The Social Security Clock

Monday, March 9, 1998; Page A18

The Social Security problem continues to seem a long way off. The official projection is that, under current tax and benefit policies and "intermediate" economic assumptions, the baby boomers won't exhaust the trust fund until about the year 2039. But that creates a misleading impression; exhaustion of the trust fund is the wrong focal point. In fact if the law isn't changed, the pinch will be felt much sooner – in only about eight years.

Social Security currently functions as a kind of pillow under the rest of the budget, generating extra funds that can be used – and are used – to finance other programs, thereby taking pressure off the income tax. Beginning about the year 2006, the pillow will start to flatten out, and somewhere around the year 2012, as Social Security costs continue to rise, it will disappear. To replace it, the government will need either to raise taxes, cut Social Security or other costs, or borrow. That's when the problem will hit, not in 2039 – and that's why the president is right when he says any budget surplus now should somehow to be retained to strengthen Social Security rather than dissipated in tax cuts.

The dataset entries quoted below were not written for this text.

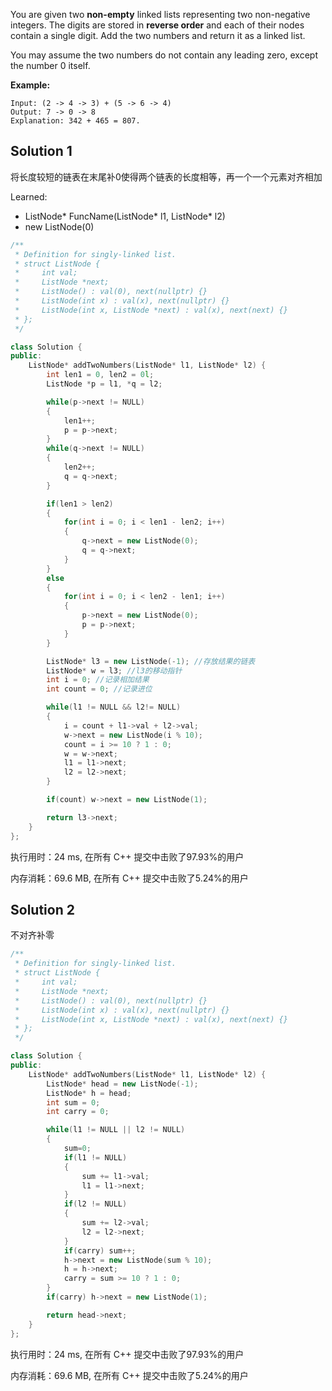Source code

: You are given two **non-empty** linked lists representing two non-negative integers. The digits are stored in **reverse order** and each of their nodes contain a single digit. Add the two numbers and return it as a linked list.

You may assume the two numbers do not contain any leading zero, except the number 0 itself.

**Example:**
```
Input: (2 -> 4 -> 3) + (5 -> 6 -> 4)
Output: 7 -> 0 -> 8
Explanation: 342 + 465 = 807.
```

## Solution 1

将长度较短的链表在末尾补0使得两个链表的长度相等，再一个一个元素对齐相加

Learned:
- ListNode* FuncName(ListNode* l1, ListNode* l2)
- new ListNode(0)

```c++
/**
 * Definition for singly-linked list.
 * struct ListNode {
 *     int val;
 *     ListNode *next;
 *     ListNode() : val(0), next(nullptr) {}
 *     ListNode(int x) : val(x), next(nullptr) {}
 *     ListNode(int x, ListNode *next) : val(x), next(next) {}
 * };
 */

class Solution {
public:
    ListNode* addTwoNumbers(ListNode* l1, ListNode* l2) {
        int len1 = 0, len2 = 0l;
        ListNode *p = l1, *q = l2;

        while(p->next != NULL)
        {
            len1++;
            p = p->next;
        }
        while(q->next != NULL)
        {
            len2++;
            q = q->next;
        }

        if(len1 > len2)
        {
            for(int i = 0; i < len1 - len2; i++)
            {
                q->next = new ListNode(0);
                q = q->next;
            }
        }
        else
        {
            for(int i = 0; i < len2 - len1; i++)
            {
                p->next = new ListNode(0);
                p = p->next;
            }
        }

        ListNode* l3 = new ListNode(-1); //存放结果的链表
        ListNode* w = l3; //l3的移动指针
        int i = 0; //记录相加结果
        int count = 0; //记录进位

        while(l1 != NULL && l2!= NULL)
        {
            i = count + l1->val + l2->val;
            w->next = new ListNode(i % 10);
            count = i >= 10 ? 1 : 0;
            w = w->next;
            l1 = l1->next;
            l2 = l2->next;
        }

        if(count) w->next = new ListNode(1);

        return l3->next; 
    }
};
```

执行用时：24 ms, 在所有 C++ 提交中击败了97.93%的用户

内存消耗：69.6 MB, 在所有 C++ 提交中击败了5.24%的用户

## Solution 2
不对齐补零

```c++
/**
 * Definition for singly-linked list.
 * struct ListNode {
 *     int val;
 *     ListNode *next;
 *     ListNode() : val(0), next(nullptr) {}
 *     ListNode(int x) : val(x), next(nullptr) {}
 *     ListNode(int x, ListNode *next) : val(x), next(next) {}
 * };
 */

class Solution {
public:
    ListNode* addTwoNumbers(ListNode* l1, ListNode* l2) {
        ListNode* head = new ListNode(-1);
        ListNode* h = head;
        int sum = 0;
        int carry = 0;

        while(l1 != NULL || l2 != NULL)
        {
            sum=0;
            if(l1 != NULL)
            {
                sum += l1->val;
                l1 = l1->next;
            }
            if(l2 != NULL)
            {
                sum += l2->val;
                l2 = l2->next;
            }
            if(carry) sum++;
            h->next = new ListNode(sum % 10);
            h = h->next;
            carry = sum >= 10 ? 1 : 0;
        }
        if(carry) h->next = new ListNode(1);

        return head->next;
    }
};
```

执行用时：24 ms, 在所有 C++ 提交中击败了97.93%的用户

内存消耗：69.6 MB, 在所有 C++ 提交中击败了5.24%的用户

The state of the trust fund is a misleading measure because the trust fund is an accounting device only. Social Security is a pay-as-you-go system. The government simply transfers money each year from workers to retirees – in effect, the workers' own parents and grandparents. The assets in the trust fund are the taxes that come in each year plus IOU's from the Treasury for years, like the present ones, in which a Social Security surplus is "borrowed" to help finance the rest of government. The trust fund won't be exhausted for a long time because it has those IOU's to fall back on, plus the accumulated interest. But the government will be stressed much earlier, because the IOU's are debts that, on paper, one part of the government owes another. They beg and to some extent mask the question of where the money will come from to pay them.

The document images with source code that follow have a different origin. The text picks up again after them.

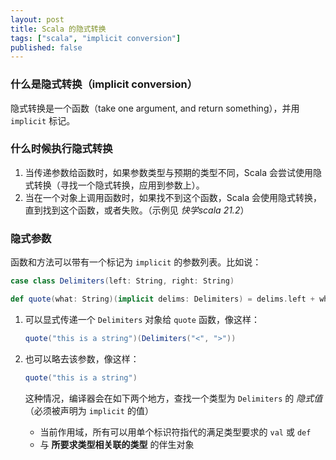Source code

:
 ```yaml
---
layout: post
title: Scala 的隐式转换
tags: ["scala", "implicit conversion"]
published: false
---
```


### 什么是隐式转换（implicit conversion）

隐式转换是一个函数（take one argument, and return something），并用 `implicit` 标记。

### 什么时候执行隐式转换

1.  当传递参数给函数时，如果参数类型与预期的类型不同，Scala 会尝试使用隐式转换（寻找一个隐式转换，应用到参数上）。
2.  当在一个对象上调用函数时，如果找不到这个函数，Scala 会使用隐式转换，直到找到这个函数，或者失败。（示例见 *快学scala 21.2*）

###  隐式参数

函数和方法可以带有一个标记为 `implicit` 的参数列表。比如说：

``` scala
case class Delimiters(left: String, right: String)

def quote(what: String)(implicit delims: Delimiters) = delims.left + what + delims.right
```

1.  可以显式传递一个 `Delimiters` 对象给 `quote` 函数，像这样：

    ``` scala
    quote("this is a string")(Delimiters("<", ">"))
    ```

2.  也可以略去该参数，像这样：

    ``` scala
    quote("this is a string")
    ```

    这种情况，编译器会在如下两个地方，查找一个类型为 `Delimiters` 的 *隐式值*（必须被声明为 `implicit` 的值）
      - 当前作用域，所有可以用单个标识符指代的满足类型要求的 `val` 或 `def`
      - 与 **所要求类型相关联的类型** 的伴生对象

There are only three possible answers to that. They are the usual answers, all too familiar: tax increases, spending cuts or borrowing – real borrowing – from the public. The Social Security problem is around the corner, not over the horizon. The trust fund is a distraction. We start to feel the effects of the boomers' impending retirement not when the apocalypse hits, but when the surplus begins to recede. The public needs to understand that.